[EXERCISE OBJECTIVE]:
The records below are to be repeated exactly, minus any pictures.

[Source texts of formatted documents]
================================

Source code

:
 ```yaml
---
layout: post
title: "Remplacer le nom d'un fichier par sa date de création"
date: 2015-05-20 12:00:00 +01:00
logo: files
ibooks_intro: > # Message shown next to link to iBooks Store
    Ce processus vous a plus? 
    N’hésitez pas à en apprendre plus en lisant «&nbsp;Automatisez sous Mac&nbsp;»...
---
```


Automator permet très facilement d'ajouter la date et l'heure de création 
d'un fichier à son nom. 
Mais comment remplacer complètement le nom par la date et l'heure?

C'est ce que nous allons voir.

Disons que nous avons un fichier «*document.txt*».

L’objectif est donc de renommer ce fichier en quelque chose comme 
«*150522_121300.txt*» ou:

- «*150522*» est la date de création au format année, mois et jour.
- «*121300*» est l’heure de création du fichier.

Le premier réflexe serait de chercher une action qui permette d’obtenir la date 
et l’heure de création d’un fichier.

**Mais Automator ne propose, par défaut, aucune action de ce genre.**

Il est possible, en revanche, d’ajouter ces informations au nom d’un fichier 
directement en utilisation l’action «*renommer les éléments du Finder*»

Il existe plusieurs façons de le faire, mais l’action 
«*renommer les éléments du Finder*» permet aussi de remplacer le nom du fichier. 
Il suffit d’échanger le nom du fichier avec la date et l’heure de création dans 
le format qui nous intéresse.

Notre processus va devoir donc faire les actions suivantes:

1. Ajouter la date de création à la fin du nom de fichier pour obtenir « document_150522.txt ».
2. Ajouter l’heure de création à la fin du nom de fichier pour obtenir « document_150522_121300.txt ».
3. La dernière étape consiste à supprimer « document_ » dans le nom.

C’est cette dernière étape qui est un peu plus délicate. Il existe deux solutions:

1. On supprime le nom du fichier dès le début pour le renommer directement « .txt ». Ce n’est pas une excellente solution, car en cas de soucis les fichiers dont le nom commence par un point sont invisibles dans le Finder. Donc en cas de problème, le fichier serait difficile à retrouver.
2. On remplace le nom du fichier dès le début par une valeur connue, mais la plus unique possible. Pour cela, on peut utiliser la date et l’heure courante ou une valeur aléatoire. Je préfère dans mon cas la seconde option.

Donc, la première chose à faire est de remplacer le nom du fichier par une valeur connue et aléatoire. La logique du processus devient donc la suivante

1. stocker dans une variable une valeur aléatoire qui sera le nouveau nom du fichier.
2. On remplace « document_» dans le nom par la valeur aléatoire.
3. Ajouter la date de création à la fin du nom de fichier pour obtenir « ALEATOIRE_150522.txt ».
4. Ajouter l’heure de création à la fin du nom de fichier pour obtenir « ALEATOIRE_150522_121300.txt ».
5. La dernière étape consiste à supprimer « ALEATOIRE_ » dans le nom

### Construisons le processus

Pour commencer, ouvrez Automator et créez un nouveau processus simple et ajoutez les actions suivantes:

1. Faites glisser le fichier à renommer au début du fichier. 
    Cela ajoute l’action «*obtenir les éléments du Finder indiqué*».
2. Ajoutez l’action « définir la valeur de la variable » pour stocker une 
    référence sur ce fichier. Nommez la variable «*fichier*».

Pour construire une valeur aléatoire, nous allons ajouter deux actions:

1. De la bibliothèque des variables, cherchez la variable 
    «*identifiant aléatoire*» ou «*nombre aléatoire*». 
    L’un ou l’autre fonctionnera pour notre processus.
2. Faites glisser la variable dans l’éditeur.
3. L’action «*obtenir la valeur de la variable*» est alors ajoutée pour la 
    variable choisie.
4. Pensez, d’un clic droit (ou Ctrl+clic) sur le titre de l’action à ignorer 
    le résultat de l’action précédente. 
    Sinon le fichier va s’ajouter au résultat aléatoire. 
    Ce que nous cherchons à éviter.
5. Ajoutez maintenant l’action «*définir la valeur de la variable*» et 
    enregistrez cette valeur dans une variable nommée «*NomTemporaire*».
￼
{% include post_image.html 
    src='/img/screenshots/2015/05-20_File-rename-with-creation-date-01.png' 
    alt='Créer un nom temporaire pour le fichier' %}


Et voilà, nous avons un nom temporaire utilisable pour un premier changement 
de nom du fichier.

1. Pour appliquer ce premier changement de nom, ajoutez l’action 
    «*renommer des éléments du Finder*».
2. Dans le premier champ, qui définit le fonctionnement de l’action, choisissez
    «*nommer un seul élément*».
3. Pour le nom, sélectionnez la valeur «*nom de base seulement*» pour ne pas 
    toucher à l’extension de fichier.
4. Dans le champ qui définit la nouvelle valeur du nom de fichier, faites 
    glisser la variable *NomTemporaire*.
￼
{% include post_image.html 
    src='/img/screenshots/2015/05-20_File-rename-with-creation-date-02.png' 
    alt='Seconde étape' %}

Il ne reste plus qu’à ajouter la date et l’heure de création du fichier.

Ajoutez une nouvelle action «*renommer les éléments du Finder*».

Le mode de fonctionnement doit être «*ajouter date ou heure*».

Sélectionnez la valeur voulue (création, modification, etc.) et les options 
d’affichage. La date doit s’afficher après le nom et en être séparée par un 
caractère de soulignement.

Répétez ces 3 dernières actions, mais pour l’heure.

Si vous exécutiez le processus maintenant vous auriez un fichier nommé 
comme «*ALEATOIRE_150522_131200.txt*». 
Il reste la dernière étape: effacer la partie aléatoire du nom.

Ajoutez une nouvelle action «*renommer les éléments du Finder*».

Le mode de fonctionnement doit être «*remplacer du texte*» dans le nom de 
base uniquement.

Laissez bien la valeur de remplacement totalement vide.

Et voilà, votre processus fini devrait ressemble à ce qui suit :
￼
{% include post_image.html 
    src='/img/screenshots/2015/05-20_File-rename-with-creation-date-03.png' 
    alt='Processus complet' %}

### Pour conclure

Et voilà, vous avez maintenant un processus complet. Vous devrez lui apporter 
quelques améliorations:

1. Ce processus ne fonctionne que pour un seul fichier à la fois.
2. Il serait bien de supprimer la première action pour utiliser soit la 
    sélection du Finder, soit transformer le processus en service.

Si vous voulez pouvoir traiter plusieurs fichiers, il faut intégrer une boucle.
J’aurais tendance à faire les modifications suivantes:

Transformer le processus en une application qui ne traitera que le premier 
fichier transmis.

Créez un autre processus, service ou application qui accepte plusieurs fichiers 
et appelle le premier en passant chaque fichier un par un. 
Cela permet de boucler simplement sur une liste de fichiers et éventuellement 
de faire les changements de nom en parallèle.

================================

[SOLUTION TO THIS EXERCISE]:
Source code

:
 ```yaml
---
layout: post
title: "Remplacer le nom d'un fichier par sa date de création"
date: 2015-05-20 12:00:00 +01:00
logo: files
ibooks_intro: > # Message shown next to link to iBooks Store
    Ce processus vous a plus? 
    N’hésitez pas à en apprendre plus en lisant «&nbsp;Automatisez sous Mac&nbsp;»...
---
```


Automator permet très facilement d'ajouter la date et l'heure de création 
d'un fichier à son nom. 
Mais comment remplacer complètement le nom par la date et l'heure?

C'est ce que nous allons voir.

Disons que nous avons un fichier «*document.txt*».

L’objectif est donc de renommer ce fichier en quelque chose comme 
«*150522_121300.txt*» ou:

- «*150522*» est la date de création au format année, mois et jour.
- «*121300*» est l’heure de création du fichier.

Le premier réflexe serait de chercher une action qui permette d’obtenir la date 
et l’heure de création d’un fichier.

**Mais Automator ne propose, par défaut, aucune action de ce genre.**

Il est possible, en revanche, d’ajouter ces informations au nom d’un fichier 
directement en utilisation l’action «*renommer les éléments du Finder*»

Il existe plusieurs façons de le faire, mais l’action 
«*renommer les éléments du Finder*» permet aussi de remplacer le nom du fichier. 
Il suffit d’échanger le nom du fichier avec la date et l’heure de création dans 
le format qui nous intéresse.

Notre processus va devoir donc faire les actions suivantes:

1. Ajouter la date de création à la fin du nom de fichier pour obtenir « document_150522.txt ».
2. Ajouter l’heure de création à la fin du nom de fichier pour obtenir « document_150522_121300.txt ».
3. La dernière étape consiste à supprimer « document_ » dans le nom.

C’est cette dernière étape qui est un peu plus délicate. Il existe deux solutions:

1. On supprime le nom du fichier dès le début pour le renommer directement « .txt ». Ce n’est pas une excellente solution, car en cas de soucis les fichiers dont le nom commence par un point sont invisibles dans le Finder. Donc en cas de problème, le fichier serait difficile à retrouver.
2. On remplace le nom du fichier dès le début par une valeur connue, mais la plus unique possible. Pour cela, on peut utiliser la date et l’heure courante ou une valeur aléatoire. Je préfère dans mon cas la seconde option.

Donc, la première chose à faire est de remplacer le nom du fichier par une valeur connue et aléatoire. La logique du processus devient donc la suivante

1. stocker dans une variable une valeur aléatoire qui sera le nouveau nom du fichier.
2. On remplace « document_» dans le nom par la valeur aléatoire.
3. Ajouter la date de création à la fin du nom de fichier pour obtenir « ALEATOIRE_150522.txt ».
4. Ajouter l’heure de création à la fin du nom de fichier pour obtenir « ALEATOIRE_150522_121300.txt ».
5. La dernière étape consiste à supprimer « ALEATOIRE_ » dans le nom

### Construisons le processus

Pour commencer, ouvrez Automator et créez un nouveau processus simple et ajoutez les actions suivantes:

1. Faites glisser le fichier à renommer au début du fichier. 
    Cela ajoute l’action «*obtenir les éléments du Finder indiqué*».
2. Ajoutez l’action « définir la valeur de la variable » pour stocker une 
    référence sur ce fichier. Nommez la variable «*fichier*».

Pour construire une valeur aléatoire, nous allons ajouter deux actions:

1. De la bibliothèque des variables, cherchez la variable 
    «*identifiant aléatoire*» ou «*nombre aléatoire*». 
    L’un ou l’autre fonctionnera pour notre processus.
2. Faites glisser la variable dans l’éditeur.
3. L’action «*obtenir la valeur de la variable*» est alors ajoutée pour la 
    variable choisie.
4. Pensez, d’un clic droit (ou Ctrl+clic) sur le titre de l’action à ignorer 
    le résultat de l’action précédente. 
    Sinon le fichier va s’ajouter au résultat aléatoire. 
    Ce que nous cherchons à éviter.
5. Ajoutez maintenant l’action «*définir la valeur de la variable*» et 
    enregistrez cette valeur dans une variable nommée «*NomTemporaire*».
{% include post_image.html 
    src='/img/screenshots/2015/05-20_File-rename-with-creation-date-01.png' 
    alt='Créer un nom temporaire pour le fichier' %}


Et voilà, nous avons un nom temporaire utilisable pour un premier changement 
de nom du fichier.

1. Pour appliquer ce premier changement de nom, ajoutez l’action 
    «*renommer des éléments du Finder*».
2. Dans le premier champ, qui définit le fonctionnement de l’action, choisissez
    «*nommer un seul élément*».
3. Pour le nom, sélectionnez la valeur «*nom de base seulement*» pour ne pas 
    toucher à l’extension de fichier.
4. Dans le champ qui définit la nouvelle valeur du nom de fichier, faites 
    glisser la variable *NomTemporaire*.
{% include post_image.html 
    src='/img/screenshots/2015/05-20_File-rename-with-creation-date-02.png' 
    alt='Seconde étape' %}

Il ne reste plus qu’à ajouter la date et l’heure de création du fichier.

Ajoutez une nouvelle action «*renommer les éléments du Finder*».

Le mode de fonctionnement doit être «*ajouter date ou heure*».

Sélectionnez la valeur voulue (création, modification, etc.) et les options 
d’affichage. La date doit s’afficher après le nom et en être séparée par un 
caractère de soulignement.

Répétez ces 3 dernières actions, mais pour l’heure.

Si vous exécutiez le processus maintenant vous auriez un fichier nommé 
comme «*ALEATOIRE_150522_131200.txt*». 
Il reste la dernière étape: effacer la partie aléatoire du nom.

Ajoutez une nouvelle action «*renommer les éléments du Finder*».

Le mode de fonctionnement doit être «*remplacer du texte*» dans le nom de 
base uniquement.

Laissez bien la valeur de remplacement totalement vide.

Et voilà, votre processus fini devrait ressemble à ce qui suit :
{% include post_image.html 
    src='/img/screenshots/2015/05-20_File-rename-with-creation-date-03.png' 
    alt='Processus complet' %}

### Pour conclure

Et voilà, vous avez maintenant un processus complet. Vous devrez lui apporter 
quelques améliorations:

1. Ce processus ne fonctionne que pour un seul fichier à la fois.
2. Il serait bien de supprimer la première action pour utiliser soit la 
    sélection du Finder, soit transformer le processus en service.

Si vous voulez pouvoir traiter plusieurs fichiers, il faut intégrer une boucle.
J’aurais tendance à faire les modifications suivantes:

Transformer le processus en une application qui ne traitera que le premier 
fichier transmis.

Créez un autre processus, service ou application qui accepte plusieurs fichiers 
et appelle le premier en passant chaque fichier un par un. 
Cela permet de boucler simplement sur une liste de fichiers et éventuellement 
de faire les changements de nom en parallèle.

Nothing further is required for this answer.